EXERCISE PROMPT »
Would you restate the entries below word for word, starting at the first line and ending with the one that has "6. **שמירת נתונים והצגת תוצאות**"?

Dataset entries »

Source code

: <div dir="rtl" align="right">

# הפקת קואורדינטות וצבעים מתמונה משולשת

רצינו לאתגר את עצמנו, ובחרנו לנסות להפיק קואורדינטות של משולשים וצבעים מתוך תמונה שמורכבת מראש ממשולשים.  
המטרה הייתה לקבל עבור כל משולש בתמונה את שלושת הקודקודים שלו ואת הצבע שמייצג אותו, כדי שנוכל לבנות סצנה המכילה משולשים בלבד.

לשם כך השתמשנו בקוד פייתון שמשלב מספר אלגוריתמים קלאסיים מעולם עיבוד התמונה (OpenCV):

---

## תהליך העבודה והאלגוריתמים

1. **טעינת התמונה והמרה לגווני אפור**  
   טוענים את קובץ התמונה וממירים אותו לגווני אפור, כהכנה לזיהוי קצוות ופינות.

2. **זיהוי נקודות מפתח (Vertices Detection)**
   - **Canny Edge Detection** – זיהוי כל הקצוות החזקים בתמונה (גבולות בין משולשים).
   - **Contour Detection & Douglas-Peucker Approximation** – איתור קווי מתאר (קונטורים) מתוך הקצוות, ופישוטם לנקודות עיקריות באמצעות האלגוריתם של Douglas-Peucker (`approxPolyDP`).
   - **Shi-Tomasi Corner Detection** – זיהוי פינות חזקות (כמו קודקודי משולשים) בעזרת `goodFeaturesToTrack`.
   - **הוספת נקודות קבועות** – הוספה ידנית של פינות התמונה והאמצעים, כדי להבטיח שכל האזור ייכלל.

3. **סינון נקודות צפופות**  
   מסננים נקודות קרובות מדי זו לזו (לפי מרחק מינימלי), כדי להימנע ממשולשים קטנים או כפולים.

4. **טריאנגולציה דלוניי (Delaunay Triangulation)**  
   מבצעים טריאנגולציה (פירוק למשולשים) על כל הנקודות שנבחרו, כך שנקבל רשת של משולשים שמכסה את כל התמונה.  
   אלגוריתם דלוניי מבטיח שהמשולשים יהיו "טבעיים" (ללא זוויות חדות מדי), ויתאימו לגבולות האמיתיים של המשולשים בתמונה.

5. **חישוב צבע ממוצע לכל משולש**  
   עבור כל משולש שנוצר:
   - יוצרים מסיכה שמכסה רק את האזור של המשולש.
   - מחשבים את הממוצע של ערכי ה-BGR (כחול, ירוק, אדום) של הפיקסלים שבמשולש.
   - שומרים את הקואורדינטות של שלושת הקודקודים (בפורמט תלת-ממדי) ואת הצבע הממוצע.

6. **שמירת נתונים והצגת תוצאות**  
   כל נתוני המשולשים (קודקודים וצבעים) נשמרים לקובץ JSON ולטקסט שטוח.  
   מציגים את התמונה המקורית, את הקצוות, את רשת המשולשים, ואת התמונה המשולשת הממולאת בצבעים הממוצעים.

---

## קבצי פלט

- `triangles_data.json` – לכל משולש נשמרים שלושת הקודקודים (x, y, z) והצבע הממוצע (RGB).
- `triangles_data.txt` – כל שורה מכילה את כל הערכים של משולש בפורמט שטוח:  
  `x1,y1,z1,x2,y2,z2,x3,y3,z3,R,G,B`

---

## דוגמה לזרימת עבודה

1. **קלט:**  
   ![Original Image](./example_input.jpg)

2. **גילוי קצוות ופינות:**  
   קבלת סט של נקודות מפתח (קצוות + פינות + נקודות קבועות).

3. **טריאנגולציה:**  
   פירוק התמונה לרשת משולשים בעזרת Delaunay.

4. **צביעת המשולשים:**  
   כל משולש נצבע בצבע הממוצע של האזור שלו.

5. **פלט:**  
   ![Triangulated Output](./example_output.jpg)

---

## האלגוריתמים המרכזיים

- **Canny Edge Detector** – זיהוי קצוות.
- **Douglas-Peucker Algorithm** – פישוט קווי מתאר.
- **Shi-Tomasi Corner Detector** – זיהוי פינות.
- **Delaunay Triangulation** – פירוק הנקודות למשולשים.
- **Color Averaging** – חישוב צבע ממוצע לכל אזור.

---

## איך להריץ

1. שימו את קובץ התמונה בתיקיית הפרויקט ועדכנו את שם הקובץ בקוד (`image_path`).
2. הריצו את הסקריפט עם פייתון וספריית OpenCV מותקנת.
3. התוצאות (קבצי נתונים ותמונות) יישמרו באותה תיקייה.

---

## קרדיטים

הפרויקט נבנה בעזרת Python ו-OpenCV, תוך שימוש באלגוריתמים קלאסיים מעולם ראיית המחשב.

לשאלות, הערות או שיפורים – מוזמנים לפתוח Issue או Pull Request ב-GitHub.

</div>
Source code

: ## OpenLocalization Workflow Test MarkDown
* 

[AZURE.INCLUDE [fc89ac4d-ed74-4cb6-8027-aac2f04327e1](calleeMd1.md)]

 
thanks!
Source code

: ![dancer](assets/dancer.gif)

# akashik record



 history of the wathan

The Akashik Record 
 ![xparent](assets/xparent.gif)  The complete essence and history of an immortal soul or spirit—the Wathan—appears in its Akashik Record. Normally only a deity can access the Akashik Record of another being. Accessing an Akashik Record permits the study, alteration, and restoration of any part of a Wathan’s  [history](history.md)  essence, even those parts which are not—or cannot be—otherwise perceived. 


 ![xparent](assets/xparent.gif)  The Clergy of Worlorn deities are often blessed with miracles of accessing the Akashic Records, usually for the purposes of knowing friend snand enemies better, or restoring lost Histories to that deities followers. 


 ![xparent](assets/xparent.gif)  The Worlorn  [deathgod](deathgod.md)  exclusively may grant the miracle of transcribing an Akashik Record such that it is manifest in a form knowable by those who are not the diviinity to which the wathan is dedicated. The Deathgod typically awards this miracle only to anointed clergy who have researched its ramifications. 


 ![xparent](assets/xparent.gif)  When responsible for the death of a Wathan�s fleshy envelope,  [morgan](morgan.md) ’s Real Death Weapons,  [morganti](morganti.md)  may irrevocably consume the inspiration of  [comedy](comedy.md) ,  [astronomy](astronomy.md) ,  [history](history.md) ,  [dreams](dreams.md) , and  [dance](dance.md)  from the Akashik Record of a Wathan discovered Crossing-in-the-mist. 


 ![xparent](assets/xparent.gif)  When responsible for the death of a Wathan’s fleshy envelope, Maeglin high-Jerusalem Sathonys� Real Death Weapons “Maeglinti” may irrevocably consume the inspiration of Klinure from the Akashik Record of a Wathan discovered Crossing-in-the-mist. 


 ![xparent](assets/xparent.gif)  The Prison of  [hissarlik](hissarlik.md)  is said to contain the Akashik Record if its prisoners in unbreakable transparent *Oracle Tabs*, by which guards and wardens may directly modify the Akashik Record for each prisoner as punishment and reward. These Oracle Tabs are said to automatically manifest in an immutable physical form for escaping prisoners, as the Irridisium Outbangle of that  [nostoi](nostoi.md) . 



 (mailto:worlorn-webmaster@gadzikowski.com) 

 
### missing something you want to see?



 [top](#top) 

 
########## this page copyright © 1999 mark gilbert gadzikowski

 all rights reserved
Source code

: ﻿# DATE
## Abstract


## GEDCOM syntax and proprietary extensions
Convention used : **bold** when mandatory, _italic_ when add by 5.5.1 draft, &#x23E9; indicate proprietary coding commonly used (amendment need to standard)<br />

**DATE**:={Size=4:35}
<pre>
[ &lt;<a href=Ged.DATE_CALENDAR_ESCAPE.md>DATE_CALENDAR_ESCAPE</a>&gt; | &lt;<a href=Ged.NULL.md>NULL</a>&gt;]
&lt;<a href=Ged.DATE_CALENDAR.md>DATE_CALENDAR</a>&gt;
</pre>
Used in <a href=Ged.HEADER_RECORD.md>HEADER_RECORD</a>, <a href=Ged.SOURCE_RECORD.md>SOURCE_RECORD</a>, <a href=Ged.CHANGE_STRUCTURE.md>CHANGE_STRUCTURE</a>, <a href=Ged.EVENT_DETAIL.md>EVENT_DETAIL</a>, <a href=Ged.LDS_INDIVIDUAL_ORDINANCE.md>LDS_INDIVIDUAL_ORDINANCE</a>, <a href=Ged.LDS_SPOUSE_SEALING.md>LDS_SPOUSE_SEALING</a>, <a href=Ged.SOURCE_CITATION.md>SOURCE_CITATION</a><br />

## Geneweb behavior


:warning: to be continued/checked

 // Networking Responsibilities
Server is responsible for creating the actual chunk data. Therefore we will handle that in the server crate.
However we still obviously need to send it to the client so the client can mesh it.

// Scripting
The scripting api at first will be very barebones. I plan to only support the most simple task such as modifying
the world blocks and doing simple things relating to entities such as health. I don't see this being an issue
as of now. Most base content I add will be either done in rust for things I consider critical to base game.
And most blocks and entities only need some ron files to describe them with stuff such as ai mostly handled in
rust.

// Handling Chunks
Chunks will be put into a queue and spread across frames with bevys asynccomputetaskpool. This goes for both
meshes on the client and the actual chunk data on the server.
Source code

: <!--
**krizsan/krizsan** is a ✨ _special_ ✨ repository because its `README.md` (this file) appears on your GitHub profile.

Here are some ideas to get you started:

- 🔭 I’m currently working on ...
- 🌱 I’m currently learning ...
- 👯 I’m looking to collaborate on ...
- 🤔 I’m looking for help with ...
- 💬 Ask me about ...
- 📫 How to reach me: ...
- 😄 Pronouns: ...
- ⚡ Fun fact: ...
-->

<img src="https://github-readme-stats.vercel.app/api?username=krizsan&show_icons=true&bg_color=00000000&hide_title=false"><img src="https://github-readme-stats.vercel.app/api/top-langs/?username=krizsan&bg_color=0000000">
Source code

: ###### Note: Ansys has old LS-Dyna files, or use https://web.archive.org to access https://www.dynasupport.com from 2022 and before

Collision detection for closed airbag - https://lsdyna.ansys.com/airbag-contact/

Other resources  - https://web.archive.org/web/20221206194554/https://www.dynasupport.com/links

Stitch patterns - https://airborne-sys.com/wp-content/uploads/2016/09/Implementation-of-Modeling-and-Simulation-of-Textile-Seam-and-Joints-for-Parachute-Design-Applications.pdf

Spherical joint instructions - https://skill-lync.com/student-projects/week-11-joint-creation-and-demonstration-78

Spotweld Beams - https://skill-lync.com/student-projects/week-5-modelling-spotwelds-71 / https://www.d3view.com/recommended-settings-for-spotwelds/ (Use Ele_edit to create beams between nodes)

THE ANSWER »
Source code

: <div dir="rtl" align="right">

# הפקת קואורדינטות וצבעים מתמונה משולשת

רצינו לאתגר את עצמנו, ובחרנו לנסות להפיק קואורדינטות של משולשים וצבעים מתוך תמונה שמורכבת מראש ממשולשים.  
המטרה הייתה לקבל עבור כל משולש בתמונה את שלושת הקודקודים שלו ואת הצבע שמייצג אותו, כדי שנוכל לבנות סצנה המכילה משולשים בלבד.

לשם כך השתמשנו בקוד פייתון שמשלב מספר אלגוריתמים קלאסיים מעולם עיבוד התמונה (OpenCV):

---

## תהליך העבודה והאלגוריתמים

1. **טעינת התמונה והמרה לגווני אפור**  
   טוענים את קובץ התמונה וממירים אותו לגווני אפור, כהכנה לזיהוי קצוות ופינות.

2. **זיהוי נקודות מפתח (Vertices Detection)**
   - **Canny Edge Detection** – זיהוי כל הקצוות החזקים בתמונה (גבולות בין משולשים).
   - **Contour Detection & Douglas-Peucker Approximation** – איתור קווי מתאר (קונטורים) מתוך הקצוות, ופישוטם לנקודות עיקריות באמצעות האלגוריתם של Douglas-Peucker (`approxPolyDP`).
   - **Shi-Tomasi Corner Detection** – זיהוי פינות חזקות (כמו קודקודי משולשים) בעזרת `goodFeaturesToTrack`.
   - **הוספת נקודות קבועות** – הוספה ידנית של פינות התמונה והאמצעים, כדי להבטיח שכל האזור ייכלל.

3. **סינון נקודות צפופות**  
   מסננים נקודות קרובות מדי זו לזו (לפי מרחק מינימלי), כדי להימנע ממשולשים קטנים או כפולים.

4. **טריאנגולציה דלוניי (Delaunay Triangulation)**  
   מבצעים טריאנגולציה (פירוק למשולשים) על כל הנקודות שנבחרו, כך שנקבל רשת של משולשים שמכסה את כל התמונה.  
   אלגוריתם דלוניי מבטיח שהמשולשים יהיו "טבעיים" (ללא זוויות חדות מדי), ויתאימו לגבולות האמיתיים של המשולשים בתמונה.

5. **חישוב צבע ממוצע לכל משולש**  
   עבור כל משולש שנוצר:
   - יוצרים מסיכה שמכסה רק את האזור של המשולש.
   - מחשבים את הממוצע של ערכי ה-BGR (כחול, ירוק, אדום) של הפיקסלים שבמשולש.
   - שומרים את הקואורדינטות של שלושת הקודקודים (בפורמט תלת-ממדי) ואת הצבע הממוצע.

6. **שמירת נתונים והצגת תוצאות**  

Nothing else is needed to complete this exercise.